Exercise data
-- Opening Marker --

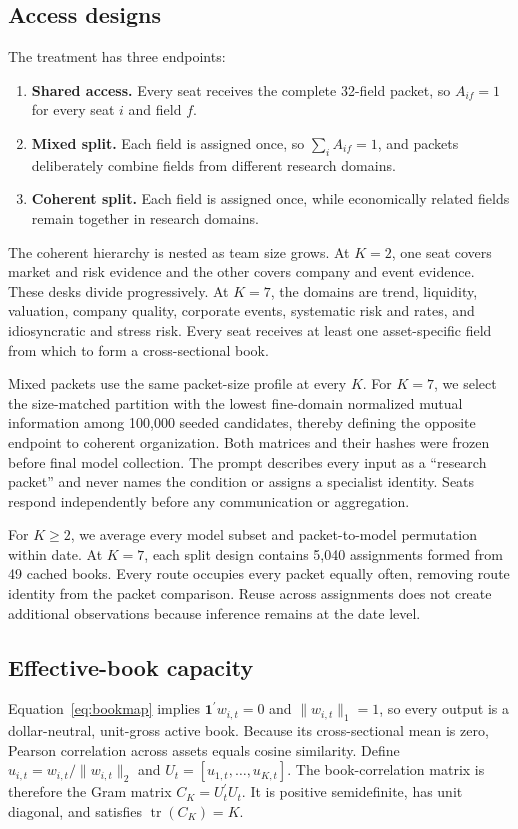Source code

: \documentclass[sigconf]{acmart}
\begin{document}
\subsection{Access designs}
The treatment has three endpoints:
\begin{enumerate}[leftmargin=1.8em,label=\textbf{A\arabic*.},itemsep=2pt,topsep=2pt,parsep=0pt]
\item \textbf{Shared access.} Every seat receives the complete 32-field packet, so $A_{if}=1$ for every seat $i$ and field $f$.
\item \textbf{Mixed split.} Each field is assigned once, so $\sum_i A_{if}=1$, and packets deliberately combine fields from different research domains.
\item \textbf{Coherent split.} Each field is assigned once, while economically related fields remain together in research domains.
\end{enumerate}

The coherent hierarchy is nested as team size grows. At $K=2$, one seat covers market and risk evidence and the other covers company and event evidence. These desks divide progressively. At $K=7$, the domains are trend, liquidity, valuation, company quality, corporate events, systematic risk and rates, and idiosyncratic and stress risk. Every seat receives at least one asset-specific field from which to form a cross-sectional book.

Mixed packets use the same packet-size profile at every $K$. For $K=7$, we select the size-matched partition with the lowest fine-domain normalized mutual information among 100,000 seeded candidates, thereby defining the opposite endpoint to coherent organization. Both matrices and their hashes were frozen before final model collection. The prompt describes every input as a ``research packet'' and never names the condition or assigns a specialist identity. Seats respond independently before any communication or aggregation.

For $K\geq2$, we average every model subset and packet-to-model permutation within date. At $K=7$, each split design contains 5,040 assignments formed from 49 cached books. Every route occupies every packet equally often, removing route identity from the packet comparison. Reuse across assignments does not create additional observations because inference remains at the date level.

\subsection{Effective-book capacity}
Equation~\eqref{eq:bookmap} implies $\mathbf{1}^{\prime}w_{i,t}=0$ and $\lVert w_{i,t}\rVert_1=1$, so every output is a dollar-neutral, unit-gross active book. Because its cross-sectional mean is zero, Pearson correlation across assets equals cosine similarity. Define $u_{i,t}=w_{i,t}/\lVert w_{i,t}\rVert_2$ and $U_t=[u_{1,t},\ldots,u_{K,t}]$. The book-correlation matrix is therefore the Gram matrix $C_K=U_t^{\prime}U_t$. It is positive semidefinite, has unit diagonal, and satisfies $\operatorname{tr}(C_K)=K$.
\end{document}

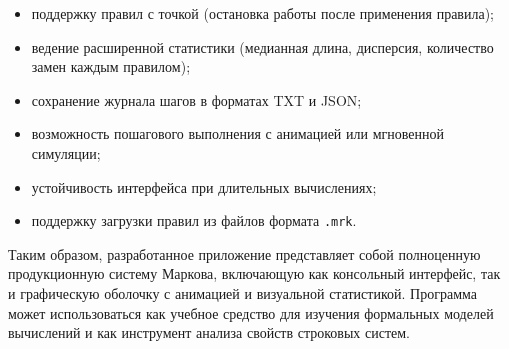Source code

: \begin{itemize}
	\item поддержку правил с точкой (остановка работы после применения правила);
	\item ведение расширенной статистики (медианная длина, дисперсия, количество замен каждым правилом);
	\item сохранение журнала шагов в форматах TXT и JSON;
	\item возможность пошагового выполнения с анимацией или мгновенной симуляции;
	\item устойчивость интерфейса при длительных вычислениях;
	\item поддержку загрузки правил из файлов формата \texttt{.mrk}.
\end{itemize}


Таким образом, разработанное приложение представляет собой полноценную продукционную систему Маркова, включающую как консольный интерфейс, так и графическую оболочку с анимацией и визуальной статистикой. Программа может использоваться как учебное средство для изучения формальных моделей вычислений и как инструмент анализа свойств строковых систем.
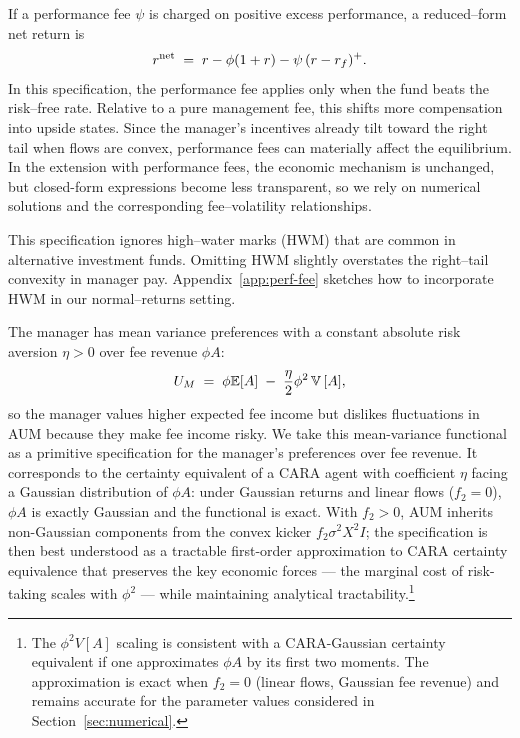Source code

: If a performance fee \(\psi\) is charged on positive excess performance, a reduced--form net return is
\[
r^{\text{net}} \;=\; r - \phi(1+r) - \psi\,(r-\rf)^+.
\]
In this specification, the performance fee applies only when the fund beats the risk--free rate. Relative to a pure management fee, this shifts more compensation into upside states. Since the manager's incentives already tilt toward the right tail when flows are convex, performance fees can materially affect the equilibrium. In the extension with performance fees, the economic mechanism is unchanged, but closed-form expressions become less transparent, so we rely on numerical solutions and the corresponding fee--volatility relationships.

This specification ignores high--water marks (HWM) that are common in alternative investment funds. Omitting HWM slightly overstates the right--tail convexity in manager pay. Appendix~\ref{app:perf-fee} sketches how to incorporate HWM in our normal--returns setting.

The manager has mean variance preferences with a constant absolute risk aversion $\eta>0$ over fee revenue \(\phi A\):
\begin{equation}
    U_M \;=\; \phi\E[ A] \;-\; \frac{\eta}{2}\phi^2\,\V[A],
\end{equation}
so the manager values higher expected fee income but dislikes fluctuations in AUM because they make fee income risky. We take this mean-variance functional as a primitive specification for the manager's preferences over fee revenue. It corresponds to the certainty equivalent of a CARA agent with coefficient $\eta$ facing a Gaussian distribution of $\phi A$: under Gaussian returns and linear flows ($f_2=0$), $\phi A$ is exactly Gaussian and the functional is exact. With $f_2>0$, AUM inherits non-Gaussian components from the convex kicker $f_2\sigma^2 X^2 I$; the specification is then best understood as a tractable first-order approximation to CARA certainty equivalence that preserves the key economic forces --- the marginal cost of risk-taking scales with $\phi^2$ --- while maintaining analytical tractability.\footnote{The $\phi^2 V[A]$ scaling is consistent with a CARA-Gaussian certainty equivalent if one approximates $\phi A$ by its first two moments. The approximation is exact when $f_2=0$ (linear flows, Gaussian fee revenue) and remains accurate for the parameter values considered in Section~\ref{sec:numerical}.}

-- Closing Marker --

Task details
Would you restate all of the data above word for word, omitting the pictures?

Answer box
Source code

: \documentclass[sigconf]{acmart}
\begin{document}
\subsection{Access designs}
The treatment has three endpoints:
\begin{enumerate}[leftmargin=1.8em,label=\textbf{A\arabic*.},itemsep=2pt,topsep=2pt,parsep=0pt]
\item \textbf{Shared access.} Every seat receives the complete 32-field packet, so $A_{if}=1$ for every seat $i$ and field $f$.
\item \textbf{Mixed split.} Each field is assigned once, so $\sum_i A_{if}=1$, and packets deliberately combine fields from different research domains.
\item \textbf{Coherent split.} Each field is assigned once, while economically related fields remain together in research domains.
\end{enumerate}

The coherent hierarchy is nested as team size grows. At $K=2$, one seat covers market and risk evidence and the other covers company and event evidence. These desks divide progressively. At $K=7$, the domains are trend, liquidity, valuation, company quality, corporate events, systematic risk and rates, and idiosyncratic and stress risk. Every seat receives at least one asset-specific field from which to form a cross-sectional book.

Mixed packets use the same packet-size profile at every $K$. For $K=7$, we select the size-matched partition with the lowest fine-domain normalized mutual information among 100,000 seeded candidates, thereby defining the opposite endpoint to coherent organization. Both matrices and their hashes were frozen before final model collection. The prompt describes every input as a ``research packet'' and never names the condition or assigns a specialist identity. Seats respond independently before any communication or aggregation.

For $K\geq2$, we average every model subset and packet-to-model permutation within date. At $K=7$, each split design contains 5,040 assignments formed from 49 cached books. Every route occupies every packet equally often, removing route identity from the packet comparison. Reuse across assignments does not create additional observations because inference remains at the date level.

\subsection{Effective-book capacity}
Equation~\eqref{eq:bookmap} implies $\mathbf{1}^{\prime}w_{i,t}=0$ and $\lVert w_{i,t}\rVert_1=1$, so every output is a dollar-neutral, unit-gross active book. Because its cross-sectional mean is zero, Pearson correlation across assets equals cosine similarity. Define $u_{i,t}=w_{i,t}/\lVert w_{i,t}\rVert_2$ and $U_t=[u_{1,t},\ldots,u_{K,t}]$. The book-correlation matrix is therefore the Gram matrix $C_K=U_t^{\prime}U_t$. It is positive semidefinite, has unit diagonal, and satisfies $\operatorname{tr}(C_K)=K$.
\end{document}

Source code

: \begin{itemize}
	\item поддержку правил с точкой (остановка работы после применения правила);
	\item ведение расширенной статистики (медианная длина, дисперсия, количество замен каждым правилом);
	\item сохранение журнала шагов в форматах TXT и JSON;
	\item возможность пошагового выполнения с анимацией или мгновенной симуляции;
	\item устойчивость интерфейса при длительных вычислениях;
	\item поддержку загрузки правил из файлов формата \texttt{.mrk}.
\end{itemize}


Таким образом, разработанное приложение представляет собой полноценную продукционную систему Маркова, включающую как консольный интерфейс, так и графическую оболочку с анимацией и визуальной статистикой. Программа может использоваться как учебное средство для изучения формальных моделей вычислений и как инструмент анализа свойств строковых систем.
Source code

: If a performance fee \(\psi\) is charged on positive excess performance, a reduced--form net return is
\[
r^{\text{net}} \;=\; r - \phi(1+r) - \psi\,(r-\rf)^+.
\]
In this specification, the performance fee applies only when the fund beats the risk--free rate. Relative to a pure management fee, this shifts more compensation into upside states. Since the manager's incentives already tilt toward the right tail when flows are convex, performance fees can materially affect the equilibrium. In the extension with performance fees, the economic mechanism is unchanged, but closed-form expressions become less transparent, so we rely on numerical solutions and the corresponding fee--volatility relationships.

This specification ignores high--water marks (HWM) that are common in alternative investment funds. Omitting HWM slightly overstates the right--tail convexity in manager pay. Appendix~\ref{app:perf-fee} sketches how to incorporate HWM in our normal--returns setting.

The manager has mean variance preferences with a constant absolute risk aversion $\eta>0$ over fee revenue \(\phi A\):
\begin{equation}
    U_M \;=\; \phi\E[ A] \;-\; \frac{\eta}{2}\phi^2\,\V[A],
\end{equation}
so the manager values higher expected fee income but dislikes fluctuations in AUM because they make fee income risky. We take this mean-variance functional as a primitive specification for the manager's preferences over fee revenue. It corresponds to the certainty equivalent of a CARA agent with coefficient $\eta$ facing a Gaussian distribution of $\phi A$: under Gaussian returns and linear flows ($f_2=0$), $\phi A$ is exactly Gaussian and the functional is exact. With $f_2>0$, AUM inherits non-Gaussian components from the convex kicker $f_2\sigma^2 X^2 I$; the specification is then best understood as a tractable first-order approximation to CARA certainty equivalence that preserves the key economic forces --- the marginal cost of risk-taking scales with $\phi^2$ --- while maintaining analytical tractability.\footnote{The $\phi^2 V[A]$ scaling is consistent with a CARA-Gaussian certainty equivalent if one approximates $\phi A$ by its first two moments. The approximation is exact when $f_2=0$ (linear flows, Gaussian fee revenue) and remains accurate for the parameter values considered in Section~\ref{sec:numerical}.}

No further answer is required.